[Study material — start]

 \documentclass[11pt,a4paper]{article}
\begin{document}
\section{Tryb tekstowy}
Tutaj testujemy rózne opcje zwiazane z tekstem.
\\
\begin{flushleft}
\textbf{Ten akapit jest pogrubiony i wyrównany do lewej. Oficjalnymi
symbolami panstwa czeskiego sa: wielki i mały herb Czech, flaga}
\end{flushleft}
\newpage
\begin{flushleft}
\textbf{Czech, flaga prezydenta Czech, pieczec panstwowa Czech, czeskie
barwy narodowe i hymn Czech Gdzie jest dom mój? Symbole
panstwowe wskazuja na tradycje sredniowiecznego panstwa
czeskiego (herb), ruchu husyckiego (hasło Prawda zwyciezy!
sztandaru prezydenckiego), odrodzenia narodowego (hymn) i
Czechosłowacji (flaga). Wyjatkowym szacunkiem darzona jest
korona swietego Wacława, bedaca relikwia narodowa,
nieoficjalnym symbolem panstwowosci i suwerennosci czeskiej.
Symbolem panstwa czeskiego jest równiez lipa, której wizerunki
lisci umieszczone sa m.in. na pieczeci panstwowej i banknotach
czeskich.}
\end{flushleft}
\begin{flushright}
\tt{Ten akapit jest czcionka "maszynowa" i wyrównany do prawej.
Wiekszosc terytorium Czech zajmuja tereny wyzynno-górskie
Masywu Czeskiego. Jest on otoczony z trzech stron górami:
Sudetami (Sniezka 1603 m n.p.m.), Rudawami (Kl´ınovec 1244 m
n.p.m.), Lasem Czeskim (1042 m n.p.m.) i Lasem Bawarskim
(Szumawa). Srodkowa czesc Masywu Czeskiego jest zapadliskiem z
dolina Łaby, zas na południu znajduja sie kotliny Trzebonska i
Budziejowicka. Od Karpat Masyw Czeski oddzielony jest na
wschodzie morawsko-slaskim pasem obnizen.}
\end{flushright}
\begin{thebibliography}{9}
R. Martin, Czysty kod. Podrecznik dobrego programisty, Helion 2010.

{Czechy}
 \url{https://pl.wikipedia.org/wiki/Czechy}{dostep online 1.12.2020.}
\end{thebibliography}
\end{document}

[Study material — finish]

Using the data above, reproduce exactly the lines from the line that contains "do lewej. Oficjalnymi" through the line that contains "panstwowe wskazuja na", including both.

** Written response **
\textbf{Ten akapit jest pogrubiony i wyrównany do lewej. Oficjalnymi
symbolami panstwa czeskiego sa: wielki i mały herb Czech, flaga}
\end{flushleft}
\newpage
\begin{flushleft}
\textbf{Czech, flaga prezydenta Czech, pieczec panstwowa Czech, czeskie
barwy narodowe i hymn Czech Gdzie jest dom mój? Symbole
panstwowe wskazuja na tradycje sredniowiecznego panstwa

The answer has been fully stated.